L’Istituto Don Milani ha celebrato la giornata della memoria
Scuola e Università
21 Febbraio 2019
L’Istituto Don Milani ha celebrato la giornata della memoria

CERVETERI – L’Istituto comprensivo Don Milani ha celebrato la giornata della memoria, con musiche e letture riguardanti il periodo della persecuzione degli ebrei.

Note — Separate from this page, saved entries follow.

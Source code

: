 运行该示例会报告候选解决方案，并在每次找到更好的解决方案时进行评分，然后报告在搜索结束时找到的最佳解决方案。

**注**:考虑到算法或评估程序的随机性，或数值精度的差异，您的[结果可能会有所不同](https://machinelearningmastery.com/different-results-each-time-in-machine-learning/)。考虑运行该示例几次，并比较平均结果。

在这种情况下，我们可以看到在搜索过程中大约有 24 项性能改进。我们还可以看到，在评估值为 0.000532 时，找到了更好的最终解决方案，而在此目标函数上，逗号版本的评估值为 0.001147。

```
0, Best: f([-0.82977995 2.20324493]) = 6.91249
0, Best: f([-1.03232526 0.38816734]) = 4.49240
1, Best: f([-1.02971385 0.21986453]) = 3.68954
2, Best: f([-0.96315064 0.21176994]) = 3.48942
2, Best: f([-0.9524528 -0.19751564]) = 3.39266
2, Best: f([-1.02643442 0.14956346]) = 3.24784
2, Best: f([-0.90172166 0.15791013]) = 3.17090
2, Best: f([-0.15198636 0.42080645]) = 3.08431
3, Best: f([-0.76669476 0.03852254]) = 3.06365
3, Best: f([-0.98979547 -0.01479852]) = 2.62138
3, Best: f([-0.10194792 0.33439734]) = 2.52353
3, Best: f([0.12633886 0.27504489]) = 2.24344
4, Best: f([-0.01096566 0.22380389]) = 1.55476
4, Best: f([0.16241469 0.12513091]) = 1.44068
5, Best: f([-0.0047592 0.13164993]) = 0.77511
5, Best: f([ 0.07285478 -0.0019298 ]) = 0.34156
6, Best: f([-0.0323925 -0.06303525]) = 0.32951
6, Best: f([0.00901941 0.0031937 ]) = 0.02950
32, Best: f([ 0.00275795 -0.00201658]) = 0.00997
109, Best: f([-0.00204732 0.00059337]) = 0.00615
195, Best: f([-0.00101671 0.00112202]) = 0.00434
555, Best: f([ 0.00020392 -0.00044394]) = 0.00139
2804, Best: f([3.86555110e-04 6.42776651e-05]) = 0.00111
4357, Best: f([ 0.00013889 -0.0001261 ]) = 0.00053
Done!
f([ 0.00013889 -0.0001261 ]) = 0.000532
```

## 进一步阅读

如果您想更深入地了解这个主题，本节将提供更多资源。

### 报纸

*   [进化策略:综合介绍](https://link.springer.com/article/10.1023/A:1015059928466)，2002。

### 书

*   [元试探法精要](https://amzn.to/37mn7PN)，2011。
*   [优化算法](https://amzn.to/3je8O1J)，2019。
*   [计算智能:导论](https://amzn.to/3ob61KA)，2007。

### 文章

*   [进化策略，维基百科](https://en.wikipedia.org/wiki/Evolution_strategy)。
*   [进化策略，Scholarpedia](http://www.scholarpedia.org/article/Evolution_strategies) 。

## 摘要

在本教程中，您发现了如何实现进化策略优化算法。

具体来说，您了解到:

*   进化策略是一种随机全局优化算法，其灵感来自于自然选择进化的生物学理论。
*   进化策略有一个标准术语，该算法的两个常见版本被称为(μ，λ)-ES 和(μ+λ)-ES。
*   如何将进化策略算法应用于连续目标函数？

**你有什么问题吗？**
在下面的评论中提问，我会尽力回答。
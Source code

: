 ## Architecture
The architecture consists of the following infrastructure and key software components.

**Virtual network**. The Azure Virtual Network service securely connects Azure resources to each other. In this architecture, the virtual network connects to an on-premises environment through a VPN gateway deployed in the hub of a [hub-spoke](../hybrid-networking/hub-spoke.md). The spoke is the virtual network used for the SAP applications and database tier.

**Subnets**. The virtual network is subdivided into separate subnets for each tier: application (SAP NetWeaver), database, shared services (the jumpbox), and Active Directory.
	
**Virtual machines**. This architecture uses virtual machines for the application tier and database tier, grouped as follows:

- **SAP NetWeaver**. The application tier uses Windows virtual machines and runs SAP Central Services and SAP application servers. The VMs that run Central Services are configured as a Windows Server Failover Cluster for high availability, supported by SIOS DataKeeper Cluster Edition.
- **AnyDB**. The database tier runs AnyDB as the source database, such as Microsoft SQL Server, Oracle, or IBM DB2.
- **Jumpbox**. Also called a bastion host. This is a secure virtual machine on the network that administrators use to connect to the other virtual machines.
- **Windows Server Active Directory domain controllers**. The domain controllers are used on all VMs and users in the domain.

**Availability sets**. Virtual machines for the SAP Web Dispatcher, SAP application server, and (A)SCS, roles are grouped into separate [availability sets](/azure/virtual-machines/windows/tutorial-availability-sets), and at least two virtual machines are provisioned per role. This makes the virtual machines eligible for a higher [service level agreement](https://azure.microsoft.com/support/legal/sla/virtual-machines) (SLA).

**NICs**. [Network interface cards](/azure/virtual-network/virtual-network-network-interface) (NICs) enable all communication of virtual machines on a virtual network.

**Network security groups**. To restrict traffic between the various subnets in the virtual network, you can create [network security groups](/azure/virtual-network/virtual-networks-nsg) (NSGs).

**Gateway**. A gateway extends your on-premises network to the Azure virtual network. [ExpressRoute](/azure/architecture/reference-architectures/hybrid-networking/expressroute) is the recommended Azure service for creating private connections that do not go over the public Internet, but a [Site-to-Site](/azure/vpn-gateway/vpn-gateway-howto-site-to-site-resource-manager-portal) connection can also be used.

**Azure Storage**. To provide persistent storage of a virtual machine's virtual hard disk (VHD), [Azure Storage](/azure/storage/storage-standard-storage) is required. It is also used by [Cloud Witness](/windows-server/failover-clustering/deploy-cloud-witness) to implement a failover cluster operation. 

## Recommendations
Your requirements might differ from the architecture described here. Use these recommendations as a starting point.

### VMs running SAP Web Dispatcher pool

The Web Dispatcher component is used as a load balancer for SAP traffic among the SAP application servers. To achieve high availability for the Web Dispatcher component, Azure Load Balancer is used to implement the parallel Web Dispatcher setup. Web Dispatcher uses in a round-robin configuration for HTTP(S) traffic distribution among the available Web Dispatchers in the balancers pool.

A fare un resoconto la professoressa di lettere Carmela De Crescentiis, referente del progetto che scrive: «Essendo il nostro un istituto ad indirizzo musicale, cosa di cui andiamo molto orgogliosi, guidati dai docenti di strumento, i nostri alunni si sono cimentati nell’esecuzione di due brani musicali, accompagnati dal coro degli alunni della classe 1T. Uno dei canti, dal titolo “Sotto bianche stelle”, è stato composto nel ghetto di Vilna all’inizio del 1943. Il testo è di A. Sutzkever e la musica di A. Brudno, un giovane musicista ebreo ucciso nel campo di Kluga nel 1944. E’ la più famosa canzone di resistenza, scritta dall’autore durante il periodo di clandestinità. Il secondo brano è un brano di deportati. Nacque nel 1933, in lingua tedesca, nel lager di Papenburg, ove vennero confinate le prime vittime del regime nazista. Titolo originale era “Moorsoldaten” (i soldati delle paludi) perché i prigionieri  erano occupati a prosciugare e bonificare le paludi. Un internato poi fuggito all’estero ne pubblicò la prima versione già nel 1935. In breve poi si diffuse in quasi tutti i campi di concentramento e cantata in varie lingue. Ho colto l’occasione per raccontare agli alunni di un campo di concentramento molto speciale, il campo di Terezin a 60 km da Praga. Era come una fiaba che faceva allontanare dalla realtà terribile del campo. Una delle opere usata come mezzo di denuncia fu il Requiem di Giuseppe Verdi. Invocando l’ira ed il giudizio di Dio, si invoca la fine del tiranno e la liberazione. I nazisti pensarono che gli ebrei avessero messo in scena quest’opera per se stessi, per la sorte toccata loro e per quello che stava per succedere. In realtà il Requiem fu suonato per i nazisti. Il 17 ottobre del 1944 tutti quei musicisti furono messi su un unico convoglio e spediti ad Auschwitz. I brani musicali sono stati intervallati dalla lettura di brani di ex- deportati e della bellissima e toccante poesia di Joyce Lussu “Un paio di scarpette rosse”». La professoressa De Crescentiis conclude ringraziando «gli alunni e soprattutto i colleghi dell’indirizzo musicale: Torchio, Bergamini,  Colone e Ugolini che svolgono un lavoro encomiabile, dando lustro alla nostra scuola», e i colleghi Di Cuonzo Daniela e Virgili Daniele per la scelta dei brani di lettura.